PIS ogłosił przed chwilą oficjalnie, ze kandydatem tej partii w wyborach prezydenckich będzie Jarosław Kaczyński.
Przez ostatni tydzień padały na salonie w tym zakresie różne dziwne propozycje. Poważne i niepoważne. Zarówno tych, których autentyczną troską, ze względu na konsekwencje tego wyboru, było to, kto będzie głównym rywalem Komorowskiego i tych, którzy próbowali, w ramach swoich możliwości, próbować podsuwać faryzejskie pomysły.
Na szczęście wśród tych, którzy o wystawieniu kandydata decydowali, zwyciężyły polityczna mądrość i zdrowy rozsądek. Napisano to już wielokrotnie, mimo to powtórzę. Jeśli tylko Jarosław Kaczyński czuje się po tych wszystkich wydarzeniach, które miały miejsce w ostatnich ponad dwóch tygodniach w polskim życiu politycznym, na siłach, to jego kandydatura była JEDYNĄ MOŻLIWĄ. Patrząc z punktu widzenia kogoś, kto (nieważne z jakich powodów) nie chce, żeby przez najbliższe kilka lat w Polsce zapanował monopol władzy na miarę PRL-u. PRL-u lat pięćdziesiątych chciałem napisać, ale się wstrzymam.

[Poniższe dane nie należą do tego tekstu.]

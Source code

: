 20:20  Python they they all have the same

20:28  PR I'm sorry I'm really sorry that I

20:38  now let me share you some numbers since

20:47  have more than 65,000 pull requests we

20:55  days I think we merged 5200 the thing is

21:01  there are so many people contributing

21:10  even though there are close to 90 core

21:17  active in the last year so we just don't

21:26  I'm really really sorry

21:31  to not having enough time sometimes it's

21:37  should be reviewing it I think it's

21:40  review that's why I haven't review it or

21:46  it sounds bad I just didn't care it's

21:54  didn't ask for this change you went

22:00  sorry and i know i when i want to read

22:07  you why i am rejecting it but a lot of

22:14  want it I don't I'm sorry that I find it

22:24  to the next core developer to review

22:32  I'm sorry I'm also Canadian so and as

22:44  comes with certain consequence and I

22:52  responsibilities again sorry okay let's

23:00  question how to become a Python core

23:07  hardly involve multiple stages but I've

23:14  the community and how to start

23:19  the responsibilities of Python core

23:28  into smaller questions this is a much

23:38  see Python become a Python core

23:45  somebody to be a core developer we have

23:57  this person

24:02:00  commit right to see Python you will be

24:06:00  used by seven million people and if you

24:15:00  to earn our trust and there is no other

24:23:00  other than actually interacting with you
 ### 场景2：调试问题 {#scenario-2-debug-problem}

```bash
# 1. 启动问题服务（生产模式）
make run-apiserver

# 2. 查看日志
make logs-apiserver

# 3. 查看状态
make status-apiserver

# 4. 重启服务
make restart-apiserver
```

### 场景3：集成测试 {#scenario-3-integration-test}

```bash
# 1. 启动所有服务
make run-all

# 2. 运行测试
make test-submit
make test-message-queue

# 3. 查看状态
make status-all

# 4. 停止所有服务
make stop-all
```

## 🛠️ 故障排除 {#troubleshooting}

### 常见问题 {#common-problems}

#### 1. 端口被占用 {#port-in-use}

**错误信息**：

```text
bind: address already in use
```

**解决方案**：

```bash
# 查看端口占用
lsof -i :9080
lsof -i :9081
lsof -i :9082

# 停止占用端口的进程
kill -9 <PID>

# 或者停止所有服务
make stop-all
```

Ja nie wiem, czy wobec tego, co zapanowało w umysłach dużej części Polaków przez ostatnie dwa czy trzy lata, lider głównej partii opozycyjnej wygra wybory. Ale jeśli ktoś może tego dokonać to TYLKO I WYŁĄCZNIE ON. Jeśli Kaczyński przegra, to będzie oznaczało tylko tyle, że PO i stojące za nią siły są w tym kraju, bez względu na cokolwiek, w tej chwili NIE DO RUSZENIA. Innych wniosków wypływających z tego rozstrzygnięcia na razie sobie oszczędzę, bo wierzę, że tak się nie stanie. Oczywiście wytłuszczona wyżej i zaznaczona wielkimi literami konstatacja będzie, np. dla mnie, bardzo bolesna, ale przynajmniej rzetelnie ukaże nie tylko rozkład sił na scenie politycznej w Polsce AD 2010, ale i stan i kondycję jej, mających czynne prawo wyborcze, obywateli.
Wystawienie przez PIS kogokolwiek innego niż Jarosław Kaczyński, byłoby dobrowolną rezygnacją z próby zapobieżenia zawłaszczeniu przez PO całym życiem politycznym i publicznym Polski. Rozumiem też podnoszone w PIS i wśród blogerów obawy, że wygrane przez Kaczyńskiego wybory prezydenckie to, chcąc nie chcąc, w konsekwencji duże straty jego partii w Sejmie. Straty, być może, w tej chwili nie do wyobrażenia. Wszystko ma jednak swoją wartość. Dla jakiegokolwiek polskiego polityka, i nie tylko zresztą, najwyższą wartością powinno być dobro Polski. Jeśli ktoś pojmuje je tak, jak na ten przykład ja, to najważniejsze jest nie dopuścić do prezydentury Komorowskiego. I temu należy podporządkować wszystkie działania. PIS i Jarosław Kaczyński wykonali pierwszy ruch w tym kierunku.
Jako zagorzały przeciwnik przynoszącej Polsce na każdym prawie, moim zdaniem, kroku wstyd, upokorzenie i degradację, Platformy Obywatelskiej życzę im, żeby nie był to ruch ostatni.
I szukajcie już, PIS-owcy, nowego lidera na Wiejskiej. Bo Kaczyński faktycznie może te wybory wygrać! Na razie świadczy o tym tylko wielki strach w oczach III RP. Ale na tym etapie to naprawdę bardzo dużo. Z reguły ten strach i niedowierzanie przychodziło salonowi nieco później.